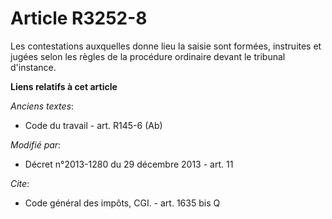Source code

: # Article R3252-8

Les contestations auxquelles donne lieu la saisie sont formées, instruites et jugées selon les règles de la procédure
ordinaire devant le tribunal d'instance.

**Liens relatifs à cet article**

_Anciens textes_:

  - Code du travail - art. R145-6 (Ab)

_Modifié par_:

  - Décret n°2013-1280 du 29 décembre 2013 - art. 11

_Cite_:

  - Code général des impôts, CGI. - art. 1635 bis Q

* * *

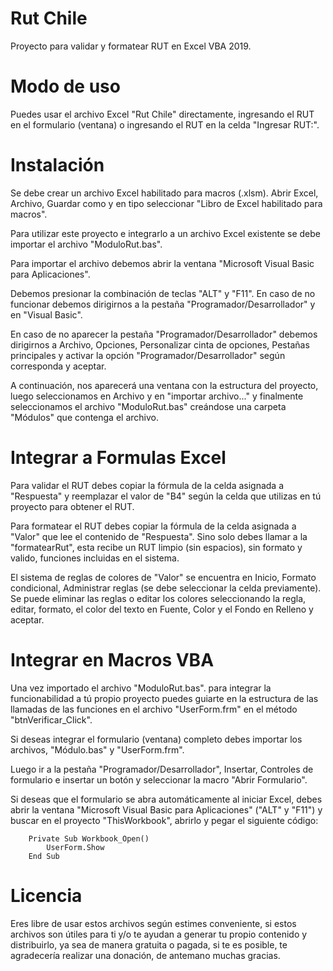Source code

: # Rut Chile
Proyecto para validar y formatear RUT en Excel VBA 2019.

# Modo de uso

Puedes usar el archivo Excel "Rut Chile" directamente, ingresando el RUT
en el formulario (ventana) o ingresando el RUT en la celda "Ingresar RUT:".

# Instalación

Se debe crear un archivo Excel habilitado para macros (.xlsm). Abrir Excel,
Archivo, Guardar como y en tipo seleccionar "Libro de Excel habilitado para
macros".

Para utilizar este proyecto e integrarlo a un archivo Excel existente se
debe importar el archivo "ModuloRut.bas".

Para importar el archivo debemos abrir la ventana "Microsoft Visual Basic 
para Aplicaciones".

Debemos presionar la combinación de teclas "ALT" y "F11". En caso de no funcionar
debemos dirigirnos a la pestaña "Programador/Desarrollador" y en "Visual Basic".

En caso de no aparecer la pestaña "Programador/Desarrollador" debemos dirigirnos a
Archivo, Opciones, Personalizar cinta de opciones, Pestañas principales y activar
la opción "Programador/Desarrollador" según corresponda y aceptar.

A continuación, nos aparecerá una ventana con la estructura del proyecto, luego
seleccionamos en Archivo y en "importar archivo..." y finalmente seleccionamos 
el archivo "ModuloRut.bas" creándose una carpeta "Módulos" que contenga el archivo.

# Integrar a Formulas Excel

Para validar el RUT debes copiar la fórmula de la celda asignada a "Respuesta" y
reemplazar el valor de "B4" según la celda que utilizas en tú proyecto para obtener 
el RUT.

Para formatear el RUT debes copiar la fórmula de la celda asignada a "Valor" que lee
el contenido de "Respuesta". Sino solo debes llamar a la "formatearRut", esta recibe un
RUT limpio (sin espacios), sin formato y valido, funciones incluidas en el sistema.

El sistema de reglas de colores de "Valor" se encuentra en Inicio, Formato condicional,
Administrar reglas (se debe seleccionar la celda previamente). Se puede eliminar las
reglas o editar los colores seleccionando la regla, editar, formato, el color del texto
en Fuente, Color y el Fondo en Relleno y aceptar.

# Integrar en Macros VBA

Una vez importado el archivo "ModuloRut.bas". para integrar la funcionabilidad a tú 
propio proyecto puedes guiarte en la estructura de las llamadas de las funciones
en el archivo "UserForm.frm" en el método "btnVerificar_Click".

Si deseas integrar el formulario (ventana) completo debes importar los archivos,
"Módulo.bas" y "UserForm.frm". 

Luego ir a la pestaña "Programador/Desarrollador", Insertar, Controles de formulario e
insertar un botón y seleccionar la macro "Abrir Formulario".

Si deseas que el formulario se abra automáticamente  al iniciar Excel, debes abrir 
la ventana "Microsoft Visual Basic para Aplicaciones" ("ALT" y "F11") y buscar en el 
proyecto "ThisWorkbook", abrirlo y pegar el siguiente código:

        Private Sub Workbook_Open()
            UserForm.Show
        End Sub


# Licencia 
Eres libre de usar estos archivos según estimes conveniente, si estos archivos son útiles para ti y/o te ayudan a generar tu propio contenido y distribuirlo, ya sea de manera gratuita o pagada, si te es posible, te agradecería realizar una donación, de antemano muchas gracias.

• [Work to be completed]:
Go through the data line by line and work out how many lines contain "Basic". Give only that number.

• [Result]:
3